Task brief
Find how many lines in the data below include the word "backward", then write only that number.
────────────────────────────────────────
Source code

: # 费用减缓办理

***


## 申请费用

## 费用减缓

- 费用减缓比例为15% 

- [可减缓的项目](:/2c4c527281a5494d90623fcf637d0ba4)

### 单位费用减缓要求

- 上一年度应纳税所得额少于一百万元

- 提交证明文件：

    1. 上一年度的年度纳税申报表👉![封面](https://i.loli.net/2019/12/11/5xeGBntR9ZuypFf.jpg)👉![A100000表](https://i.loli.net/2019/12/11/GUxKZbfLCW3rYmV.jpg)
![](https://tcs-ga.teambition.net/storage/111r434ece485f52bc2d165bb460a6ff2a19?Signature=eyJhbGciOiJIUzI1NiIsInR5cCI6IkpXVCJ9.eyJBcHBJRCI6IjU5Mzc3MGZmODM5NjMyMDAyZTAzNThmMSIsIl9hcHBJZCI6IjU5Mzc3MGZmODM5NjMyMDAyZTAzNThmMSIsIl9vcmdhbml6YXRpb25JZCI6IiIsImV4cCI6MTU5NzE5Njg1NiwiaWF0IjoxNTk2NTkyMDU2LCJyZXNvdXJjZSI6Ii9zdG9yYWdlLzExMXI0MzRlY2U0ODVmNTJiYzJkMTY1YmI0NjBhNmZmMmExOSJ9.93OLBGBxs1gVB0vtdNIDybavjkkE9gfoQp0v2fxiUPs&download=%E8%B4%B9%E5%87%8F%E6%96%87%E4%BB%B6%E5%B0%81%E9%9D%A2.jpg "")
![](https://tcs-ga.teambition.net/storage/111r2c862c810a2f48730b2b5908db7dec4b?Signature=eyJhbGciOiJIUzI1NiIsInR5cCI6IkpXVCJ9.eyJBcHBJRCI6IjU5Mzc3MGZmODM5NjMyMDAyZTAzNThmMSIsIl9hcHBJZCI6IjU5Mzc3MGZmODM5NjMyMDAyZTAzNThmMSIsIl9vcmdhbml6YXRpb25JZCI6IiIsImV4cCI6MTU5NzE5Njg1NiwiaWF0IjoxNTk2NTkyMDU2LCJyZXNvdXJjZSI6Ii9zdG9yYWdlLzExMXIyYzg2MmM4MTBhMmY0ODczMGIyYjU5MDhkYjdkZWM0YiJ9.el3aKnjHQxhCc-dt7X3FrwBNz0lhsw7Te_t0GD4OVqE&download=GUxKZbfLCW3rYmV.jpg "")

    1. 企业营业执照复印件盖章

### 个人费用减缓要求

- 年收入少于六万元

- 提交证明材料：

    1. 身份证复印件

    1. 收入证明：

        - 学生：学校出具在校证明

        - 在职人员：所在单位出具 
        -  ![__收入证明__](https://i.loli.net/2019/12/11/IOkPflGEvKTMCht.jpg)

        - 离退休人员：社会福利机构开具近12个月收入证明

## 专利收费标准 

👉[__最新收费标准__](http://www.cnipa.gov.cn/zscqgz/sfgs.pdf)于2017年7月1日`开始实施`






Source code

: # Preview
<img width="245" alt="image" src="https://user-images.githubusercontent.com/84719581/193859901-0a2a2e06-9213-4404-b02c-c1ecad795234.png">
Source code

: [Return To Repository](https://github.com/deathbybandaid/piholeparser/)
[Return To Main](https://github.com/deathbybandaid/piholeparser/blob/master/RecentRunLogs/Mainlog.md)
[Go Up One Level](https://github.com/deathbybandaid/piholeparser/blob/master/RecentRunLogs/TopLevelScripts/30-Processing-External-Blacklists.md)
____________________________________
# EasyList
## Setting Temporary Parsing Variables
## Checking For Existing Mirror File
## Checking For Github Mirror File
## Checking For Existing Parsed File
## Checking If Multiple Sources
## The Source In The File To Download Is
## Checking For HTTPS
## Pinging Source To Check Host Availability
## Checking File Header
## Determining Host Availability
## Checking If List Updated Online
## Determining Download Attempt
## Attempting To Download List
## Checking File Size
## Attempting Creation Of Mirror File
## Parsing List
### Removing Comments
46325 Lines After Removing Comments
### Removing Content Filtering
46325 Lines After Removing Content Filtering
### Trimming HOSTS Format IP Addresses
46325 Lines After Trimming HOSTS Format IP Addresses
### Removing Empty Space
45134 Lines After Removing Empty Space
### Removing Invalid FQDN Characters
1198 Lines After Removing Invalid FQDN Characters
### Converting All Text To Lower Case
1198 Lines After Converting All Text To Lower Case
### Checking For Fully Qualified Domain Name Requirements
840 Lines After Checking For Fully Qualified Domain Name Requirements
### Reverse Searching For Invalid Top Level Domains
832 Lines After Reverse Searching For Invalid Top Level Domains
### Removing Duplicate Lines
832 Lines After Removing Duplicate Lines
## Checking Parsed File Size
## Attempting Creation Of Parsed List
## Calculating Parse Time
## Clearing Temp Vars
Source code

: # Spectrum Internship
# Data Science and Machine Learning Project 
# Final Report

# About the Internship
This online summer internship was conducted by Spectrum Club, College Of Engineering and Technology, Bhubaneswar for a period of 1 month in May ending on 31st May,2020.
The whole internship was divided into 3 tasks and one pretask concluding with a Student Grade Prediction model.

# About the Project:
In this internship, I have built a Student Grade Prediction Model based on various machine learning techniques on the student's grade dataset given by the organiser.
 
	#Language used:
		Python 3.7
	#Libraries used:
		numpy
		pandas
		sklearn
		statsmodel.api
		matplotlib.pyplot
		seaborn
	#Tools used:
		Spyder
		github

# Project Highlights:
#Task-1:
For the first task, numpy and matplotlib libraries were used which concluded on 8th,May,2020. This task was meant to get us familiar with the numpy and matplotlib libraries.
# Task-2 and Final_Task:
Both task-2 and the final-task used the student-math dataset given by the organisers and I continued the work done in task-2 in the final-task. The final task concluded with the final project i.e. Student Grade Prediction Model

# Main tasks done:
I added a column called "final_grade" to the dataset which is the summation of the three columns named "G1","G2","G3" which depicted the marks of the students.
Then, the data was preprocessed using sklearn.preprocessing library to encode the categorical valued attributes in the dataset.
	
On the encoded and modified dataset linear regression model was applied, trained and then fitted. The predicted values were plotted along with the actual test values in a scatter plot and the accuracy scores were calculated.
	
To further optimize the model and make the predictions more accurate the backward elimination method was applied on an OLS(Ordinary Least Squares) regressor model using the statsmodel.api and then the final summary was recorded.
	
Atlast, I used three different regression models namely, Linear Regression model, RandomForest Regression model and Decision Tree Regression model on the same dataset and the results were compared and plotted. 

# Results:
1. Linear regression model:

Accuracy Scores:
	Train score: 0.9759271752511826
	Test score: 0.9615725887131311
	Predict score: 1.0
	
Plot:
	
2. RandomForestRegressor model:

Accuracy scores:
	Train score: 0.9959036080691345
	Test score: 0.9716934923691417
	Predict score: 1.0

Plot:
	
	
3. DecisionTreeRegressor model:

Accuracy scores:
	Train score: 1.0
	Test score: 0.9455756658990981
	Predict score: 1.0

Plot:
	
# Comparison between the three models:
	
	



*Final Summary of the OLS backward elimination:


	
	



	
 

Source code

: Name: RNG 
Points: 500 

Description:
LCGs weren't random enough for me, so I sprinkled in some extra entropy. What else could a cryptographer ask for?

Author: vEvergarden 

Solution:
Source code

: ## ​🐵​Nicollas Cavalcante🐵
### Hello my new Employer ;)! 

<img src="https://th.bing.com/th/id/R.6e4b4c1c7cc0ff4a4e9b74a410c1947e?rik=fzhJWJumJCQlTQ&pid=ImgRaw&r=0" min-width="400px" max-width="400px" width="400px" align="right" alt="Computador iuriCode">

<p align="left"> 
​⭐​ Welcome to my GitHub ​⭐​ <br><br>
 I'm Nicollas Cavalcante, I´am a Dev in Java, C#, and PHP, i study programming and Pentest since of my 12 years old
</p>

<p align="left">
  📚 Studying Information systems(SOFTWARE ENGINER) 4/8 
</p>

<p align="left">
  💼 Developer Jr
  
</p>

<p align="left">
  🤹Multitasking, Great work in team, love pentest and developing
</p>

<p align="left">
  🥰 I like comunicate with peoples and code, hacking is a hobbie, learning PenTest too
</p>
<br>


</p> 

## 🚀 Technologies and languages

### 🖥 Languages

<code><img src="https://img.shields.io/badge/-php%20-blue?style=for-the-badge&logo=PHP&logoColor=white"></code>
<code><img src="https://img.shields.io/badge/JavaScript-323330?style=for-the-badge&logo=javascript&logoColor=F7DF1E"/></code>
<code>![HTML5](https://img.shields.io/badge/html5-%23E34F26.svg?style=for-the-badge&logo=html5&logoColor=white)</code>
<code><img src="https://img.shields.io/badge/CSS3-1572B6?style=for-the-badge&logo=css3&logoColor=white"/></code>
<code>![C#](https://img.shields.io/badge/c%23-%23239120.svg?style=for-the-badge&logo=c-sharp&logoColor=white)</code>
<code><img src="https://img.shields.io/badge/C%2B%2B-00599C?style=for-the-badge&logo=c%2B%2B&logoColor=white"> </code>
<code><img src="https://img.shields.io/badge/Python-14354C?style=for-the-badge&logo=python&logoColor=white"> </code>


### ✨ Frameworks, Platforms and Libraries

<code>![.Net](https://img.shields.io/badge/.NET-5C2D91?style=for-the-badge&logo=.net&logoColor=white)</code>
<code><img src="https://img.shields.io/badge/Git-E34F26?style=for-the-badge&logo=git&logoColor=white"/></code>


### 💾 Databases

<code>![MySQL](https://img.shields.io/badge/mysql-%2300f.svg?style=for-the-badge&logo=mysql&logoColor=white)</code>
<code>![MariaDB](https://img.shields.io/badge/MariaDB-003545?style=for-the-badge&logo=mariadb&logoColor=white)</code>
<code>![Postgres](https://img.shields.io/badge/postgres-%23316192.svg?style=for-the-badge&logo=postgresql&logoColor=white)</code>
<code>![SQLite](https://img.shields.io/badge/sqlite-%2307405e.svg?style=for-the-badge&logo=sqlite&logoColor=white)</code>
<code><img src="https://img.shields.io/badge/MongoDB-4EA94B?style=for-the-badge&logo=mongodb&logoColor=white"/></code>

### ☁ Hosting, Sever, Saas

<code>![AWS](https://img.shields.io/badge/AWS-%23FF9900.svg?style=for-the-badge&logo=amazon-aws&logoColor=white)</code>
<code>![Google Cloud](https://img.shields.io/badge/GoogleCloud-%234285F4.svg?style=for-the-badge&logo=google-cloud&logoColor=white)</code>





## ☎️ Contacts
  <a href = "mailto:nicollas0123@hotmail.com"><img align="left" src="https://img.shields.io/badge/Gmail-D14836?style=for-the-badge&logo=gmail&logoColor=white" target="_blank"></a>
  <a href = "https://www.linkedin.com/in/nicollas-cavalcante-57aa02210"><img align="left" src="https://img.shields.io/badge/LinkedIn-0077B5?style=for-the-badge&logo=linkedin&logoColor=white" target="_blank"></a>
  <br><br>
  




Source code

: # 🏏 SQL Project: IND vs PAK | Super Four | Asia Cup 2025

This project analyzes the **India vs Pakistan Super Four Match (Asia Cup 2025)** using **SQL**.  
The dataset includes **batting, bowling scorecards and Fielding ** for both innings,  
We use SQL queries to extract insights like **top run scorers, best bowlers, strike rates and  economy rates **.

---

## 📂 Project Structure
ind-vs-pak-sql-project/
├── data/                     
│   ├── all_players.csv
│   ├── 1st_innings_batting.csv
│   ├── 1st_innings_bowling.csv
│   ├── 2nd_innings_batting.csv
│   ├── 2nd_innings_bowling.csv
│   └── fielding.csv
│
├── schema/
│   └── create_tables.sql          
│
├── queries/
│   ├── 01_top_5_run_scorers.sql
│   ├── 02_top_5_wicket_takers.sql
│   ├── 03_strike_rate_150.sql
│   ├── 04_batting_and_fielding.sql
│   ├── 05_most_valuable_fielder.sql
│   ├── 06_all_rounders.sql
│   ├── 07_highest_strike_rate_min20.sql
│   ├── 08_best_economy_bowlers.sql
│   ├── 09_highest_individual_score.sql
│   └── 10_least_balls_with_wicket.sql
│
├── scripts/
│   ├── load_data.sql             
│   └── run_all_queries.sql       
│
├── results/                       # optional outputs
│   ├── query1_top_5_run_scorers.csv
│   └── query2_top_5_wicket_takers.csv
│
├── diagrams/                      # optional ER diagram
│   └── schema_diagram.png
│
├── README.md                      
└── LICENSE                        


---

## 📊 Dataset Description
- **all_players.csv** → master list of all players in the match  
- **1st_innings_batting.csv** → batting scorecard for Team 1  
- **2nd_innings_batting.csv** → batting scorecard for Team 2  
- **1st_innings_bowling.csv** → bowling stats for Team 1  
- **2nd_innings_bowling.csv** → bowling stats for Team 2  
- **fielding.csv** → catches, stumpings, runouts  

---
────────────────────────────────────────
Task solution
2